Thursday, August 8, 2024

My attempts at improving conversations

I love to butt into conversations, observe and listen to discussions on assorted topics, where friends sit around and talk about whatever is on their minds, may be with a drink. What am I looking for in these small talks? When people get drunk, there is the thrill of getting a glimpse into their personal life and beliefs, hoping to learn something different. But I think what I am really listening for is connection. I do not feel like I am ever eavesdropping on real people as I participate, too, getting closer, closer to each other or closer to a conversational destination that they did not know they were headed for when they set out. Whether we are participating in them or listening to them, the goal is to forget about the outcome and just connect. 


My adult behaviour must have been shaped from my upbringing when younger; where there was love in our home but no expression. Whether it was nature or nurture, I grew into a person who was a bit of an introvert but I have learned something profound along the way. A lot of the time, I used to just stand on the side and observe people mostly making an idiot of themselves with shallow knowledge yet, I used to stay silent for fear of hurting their emotional availability to me or their joys. If you had met me 5 years out of medical college, I think you would have found me a pleasant enough guy, cheerful, but surely inhibited — somebody who was not easy to connect to. In truth, I was a practiced escape artist. If you revealed some vulnerable intimacy to me like any talk on sex, I was good at moving always discretely to make meaningful eye contact with your shoes and then excusing myself to go home as relatives were expected.


Life has a way of tenderizing you, though. Becoming a husband and then a father was an emotional revolution, of course. Later, I absorbed my share of the normal blows that any adult suffers - broken promises, personal failures, financial vulnerability and everything that comes with getting older. The ensuing sense of my own frailty as well as the shock of cancer detection was good for me, introducing me to deeper, repressed parts of myself.

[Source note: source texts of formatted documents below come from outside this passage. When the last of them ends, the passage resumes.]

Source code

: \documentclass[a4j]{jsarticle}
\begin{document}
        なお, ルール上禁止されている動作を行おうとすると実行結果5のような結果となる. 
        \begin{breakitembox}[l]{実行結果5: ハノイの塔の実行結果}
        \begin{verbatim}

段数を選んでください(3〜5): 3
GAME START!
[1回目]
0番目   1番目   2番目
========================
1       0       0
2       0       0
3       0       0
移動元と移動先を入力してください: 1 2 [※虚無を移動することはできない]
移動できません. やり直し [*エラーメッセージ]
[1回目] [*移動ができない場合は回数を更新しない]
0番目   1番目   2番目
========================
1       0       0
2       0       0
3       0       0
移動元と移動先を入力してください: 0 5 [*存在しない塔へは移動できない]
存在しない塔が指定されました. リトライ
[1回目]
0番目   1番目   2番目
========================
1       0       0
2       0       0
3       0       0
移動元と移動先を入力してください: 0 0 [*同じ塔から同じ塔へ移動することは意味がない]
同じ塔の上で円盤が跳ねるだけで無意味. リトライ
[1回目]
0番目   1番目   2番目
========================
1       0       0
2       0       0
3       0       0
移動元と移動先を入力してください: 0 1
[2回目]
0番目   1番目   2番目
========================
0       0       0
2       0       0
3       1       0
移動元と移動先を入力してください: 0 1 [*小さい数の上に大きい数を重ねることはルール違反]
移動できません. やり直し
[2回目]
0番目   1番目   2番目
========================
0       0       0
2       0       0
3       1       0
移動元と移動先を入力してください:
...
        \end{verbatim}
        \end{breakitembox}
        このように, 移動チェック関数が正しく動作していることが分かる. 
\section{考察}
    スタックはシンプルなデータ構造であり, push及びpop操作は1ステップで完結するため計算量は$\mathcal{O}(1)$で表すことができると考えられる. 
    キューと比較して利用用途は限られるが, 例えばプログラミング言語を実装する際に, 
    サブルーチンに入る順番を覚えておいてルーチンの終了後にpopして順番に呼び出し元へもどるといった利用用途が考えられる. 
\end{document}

I learned that living in a detached way is a withdrawal from life, an estrangement not just from other people but also from yourself. I am no exceptional person, but I am an observant grower. I do have the ability to look at my shortcomings and then try to better myself by learning from the better ones to prod myself into becoming a more fully developed person.


Being openhearted is a prerequisite for being a full, kind and wise human being. But it is not enough. People need social skills. The real process of, say, building a friendship or creating a community involves performing a series of small, concrete actions well: being curious about other people; disagreeing without poisoning relationships; revealing vulnerability at an appropriate pace; being a good listener; knowing how to ask for and offer forgiveness; knowing how to host a gathering where everyone feels embraced; knowing how to see things from another’s point of view.


In any conversation, most people shoot the breeze for a while, before they descend and get immersed on to any one topic which is dissected threadbare and sometimes, as a postmortem. The tone of such discussions is always buoyant, full of comedic bits, at times good-natured teasing and at others reflecting hollowness. It is a fizzy soft drink feeling, fun and weird and straightforward enough to make lifelong friends or even enemies. It has made me listen to other people differently. But those who sprinkle warmth, humour and weird thinking with their repartee leave a significant impact. I did not care how long I had to go silent as I just wanted to keep listening and laughing along. And before I knew, with my years of voracious reading and hilarious experiences, I was drawn into conversations as an active participant. What makes a conversation interesting to take part is the same as what makes one interesting to listen to! My favourite conversations with friends, the ones in which I feel most connected, are sprawling, agenda free, even repetitive. They go on for hours and often fail to reach a coherent conclusion. But they have a key ingredient in common that I love: connection to suggest close presence, even after the conversation is long over. 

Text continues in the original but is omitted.